Shares of banks and other financial institutions experienced a decline as House Speaker Kevin McCarthy faced the possibility of losing his position, which has raised concerns about a potential government shutdown within the next 45 days.
House Speaker McCarthy was ousted in a House of Representatives vote that took place after the market closed. This unexpected development has caused unease in the bond markets, with investors expressing frustration over the dysfunction in Congress.
“Investors are fed up with the lack of control over spending, the inability to govern, and the constant risk of shutdowns and debt-ceiling disputes that continually push markets to the brink of economic collapse,” stated Jamie Cox, managing partner for financial advisory firm Harris Financial Group.
The yield on the 30-year Treasury bond surged to its highest level since 2007 following positive job data, leading to speculation that the Federal Reserve will need to maintain interest rates at elevated levels to manage inflation.
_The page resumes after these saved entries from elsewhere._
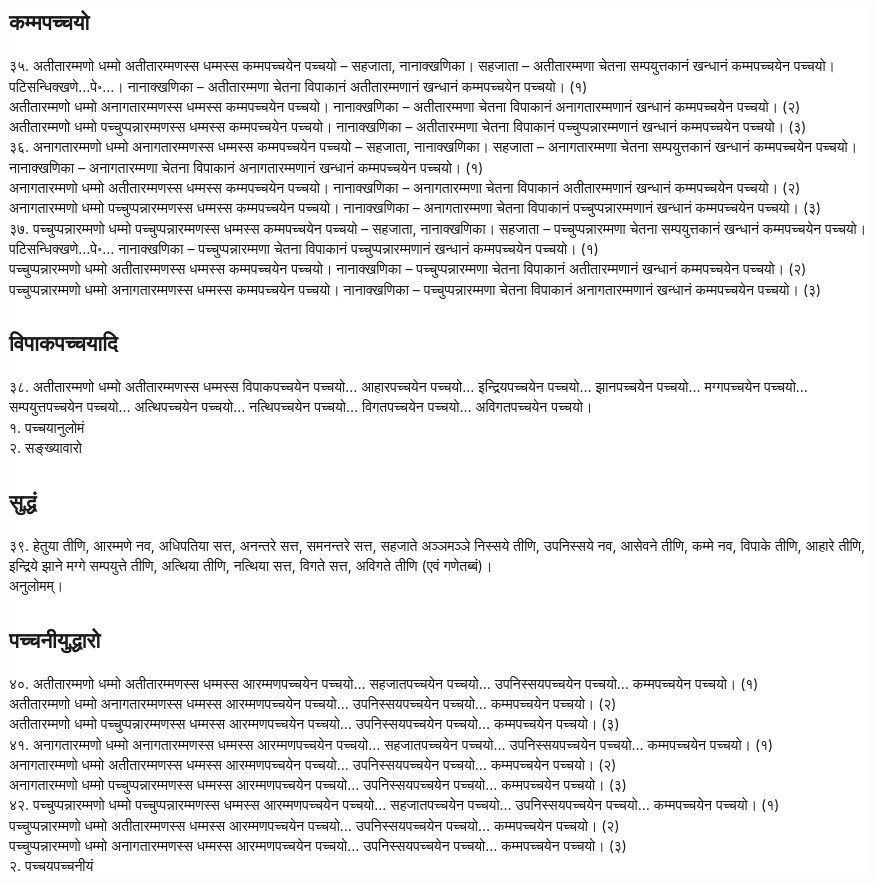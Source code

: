 
## कम्मपच्चयो

३५. अतीतारम्मणो धम्मो अतीतारम्मणस्स धम्मस्स कम्मपच्चयेन पच्चयो – सहजाता, नानाक्खणिका। सहजाता – अतीतारम्मणा चेतना सम्पयुत्तकानं खन्धानं कम्मपच्चयेन पच्चयो। पटिसन्धिक्खणे…पे॰…। नानाक्खणिका – अतीतारम्मणा चेतना विपाकानं अतीतारम्मणानं खन्धानं कम्मपच्चयेन पच्चयो। (१)  
अतीतारम्मणो धम्मो अनागतारम्मणस्स धम्मस्स कम्मपच्चयेन पच्चयो। नानाक्खणिका – अतीतारम्मणा चेतना विपाकानं अनागतारम्मणानं खन्धानं कम्मपच्चयेन पच्चयो। (२)  
अतीतारम्मणो धम्मो पच्चुप्पन्नारम्मणस्स धम्मस्स कम्मपच्चयेन पच्चयो। नानाक्खणिका – अतीतारम्मणा चेतना विपाकानं पच्चुप्पन्नारम्मणानं खन्धानं कम्मपच्चयेन पच्चयो। (३)  
३६. अनागतारम्मणो धम्मो अनागतारम्मणस्स धम्मस्स कम्मपच्चयेन पच्चयो – सहजाता, नानाक्खणिका। सहजाता – अनागतारम्मणा चेतना सम्पयुत्तकानं खन्धानं कम्मपच्चयेन पच्चयो। नानाक्खणिका – अनागतारम्मणा चेतना विपाकानं अनागतारम्मणानं खन्धानं कम्मपच्चयेन पच्चयो। (१)  
अनागतारम्मणो धम्मो अतीतारम्मणस्स धम्मस्स कम्मपच्चयेन पच्चयो। नानाक्खणिका – अनागतारम्मणा चेतना विपाकानं अतीतारम्मणानं खन्धानं कम्मपच्चयेन पच्चयो। (२)  
अनागतारम्मणो धम्मो पच्चुप्पन्नारम्मणस्स धम्मस्स कम्मपच्चयेन पच्चयो। नानाक्खणिका – अनागतारम्मणा चेतना विपाकानं पच्चुप्पन्नारम्मणानं खन्धानं कम्मपच्चयेन पच्चयो। (३)  
३७. पच्चुप्पन्नारम्मणो धम्मो पच्चुप्पन्नारम्मणस्स धम्मस्स कम्मपच्चयेन पच्चयो – सहजाता, नानाक्खणिका। सहजाता – पच्चुप्पन्नारम्मणा चेतना सम्पयुत्तकानं खन्धानं कम्मपच्चयेन पच्चयो। पटिसन्धिक्खणे…पे॰… नानाक्खणिका – पच्चुप्पन्नारम्मणा चेतना विपाकानं पच्चुप्पन्नारम्मणानं खन्धानं कम्मपच्चयेन पच्चयो। (१)  
पच्चुप्पन्नारम्मणो धम्मो अतीतारम्मणस्स धम्मस्स कम्मपच्चयेन पच्चयो। नानाक्खणिका – पच्चुप्पन्नारम्मणा चेतना विपाकानं अतीतारम्मणानं खन्धानं कम्मपच्चयेन पच्चयो। (२)  
पच्चुप्पन्नारम्मणो धम्मो अनागतारम्मणस्स धम्मस्स कम्मपच्चयेन पच्चयो। नानाक्खणिका – पच्चुप्पन्नारम्मणा चेतना विपाकानं अनागतारम्मणानं खन्धानं कम्मपच्चयेन पच्चयो। (३)  


## विपाकपच्चयादि

३८. अतीतारम्मणो धम्मो अतीतारम्मणस्स धम्मस्स विपाकपच्चयेन पच्चयो… आहारपच्चयेन पच्चयो… इन्द्रियपच्चयेन पच्चयो… झानपच्चयेन पच्चयो… मग्गपच्चयेन पच्चयो… सम्पयुत्तपच्चयेन पच्चयो… अत्थिपच्चयेन पच्चयो… नत्थिपच्चयेन पच्चयो… विगतपच्चयेन पच्चयो… अविगतपच्चयेन पच्चयो।  
१. पच्चयानुलोमं  
२. सङ्ख्यावारो  


## सुद्धं

३९. हेतुया तीणि, आरम्मणे नव, अधिपतिया सत्त, अनन्तरे सत्त, समनन्तरे सत्त, सहजाते अञ्ञमञ्ञे निस्सये तीणि, उपनिस्सये नव, आसेवने तीणि, कम्मे नव, विपाके तीणि, आहारे तीणि, इन्द्रिये झाने मग्गे सम्पयुत्ते तीणि, अत्थिया तीणि, नत्थिया सत्त, विगते सत्त, अविगते तीणि (एवं गणेतब्बं)।  
अनुलोमम्।  


## पच्चनीयुद्धारो

४०. अतीतारम्मणो धम्मो अतीतारम्मणस्स धम्मस्स आरम्मणपच्चयेन पच्चयो… सहजातपच्चयेन पच्चयो… उपनिस्सयपच्चयेन पच्चयो… कम्मपच्चयेन पच्चयो। (१)  
अतीतारम्मणो धम्मो अनागतारम्मणस्स धम्मस्स आरम्मणपच्चयेन पच्चयो… उपनिस्सयपच्चयेन पच्चयो… कम्मपच्चयेन पच्चयो। (२)  
अतीतारम्मणो धम्मो पच्चुप्पन्नारम्मणस्स धम्मस्स आरम्मणपच्चयेन पच्चयो… उपनिस्सयपच्चयेन पच्चयो… कम्मपच्चयेन पच्चयो। (३)  
४१. अनागतारम्मणो धम्मो अनागतारम्मणस्स धम्मस्स आरम्मणपच्चयेन पच्चयो… सहजातपच्चयेन पच्चयो… उपनिस्सयपच्चयेन पच्चयो… कम्मपच्चयेन पच्चयो। (१)  
अनागतारम्मणो धम्मो अतीतारम्मणस्स धम्मस्स आरम्मणपच्चयेन पच्चयो… उपनिस्सयपच्चयेन पच्चयो… कम्मपच्चयेन पच्चयो। (२)  
अनागतारम्मणो धम्मो पच्चुप्पन्नारम्मणस्स धम्मस्स आरम्मणपच्चयेन पच्चयो… उपनिस्सयपच्चयेन पच्चयो… कम्मपच्चयेन पच्चयो। (३)  
४२. पच्चुप्पन्नारम्मणो धम्मो पच्चुप्पन्नारम्मणस्स धम्मस्स आरम्मणपच्चयेन पच्चयो… सहजातपच्चयेन पच्चयो… उपनिस्सयपच्चयेन पच्चयो… कम्मपच्चयेन पच्चयो। (१)  
पच्चुप्पन्नारम्मणो धम्मो अतीतारम्मणस्स धम्मस्स आरम्मणपच्चयेन पच्चयो… उपनिस्सयपच्चयेन पच्चयो… कम्मपच्चयेन पच्चयो। (२)  
पच्चुप्पन्नारम्मणो धम्मो अनागतारम्मणस्स धम्मस्स आरम्मणपच्चयेन पच्चयो… उपनिस्सयपच्चयेन पच्चयो… कम्मपच्चयेन पच्चयो। (३)  
२. पच्चयपच्चनीयं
In contrast, China Evergrande Group’s shares experienced a sharp rise as trading resumed for the troubled property developer after a previous suspension.
However, shares of Charles Schwab, LPL Financial, Raymond James Financial, and other wealth management companies faced a decline due to concerns that increasing deposit rates at banks, linked to the surge in Treasury yields, would prompt a shift away from “cash sweep” brokerage accounts.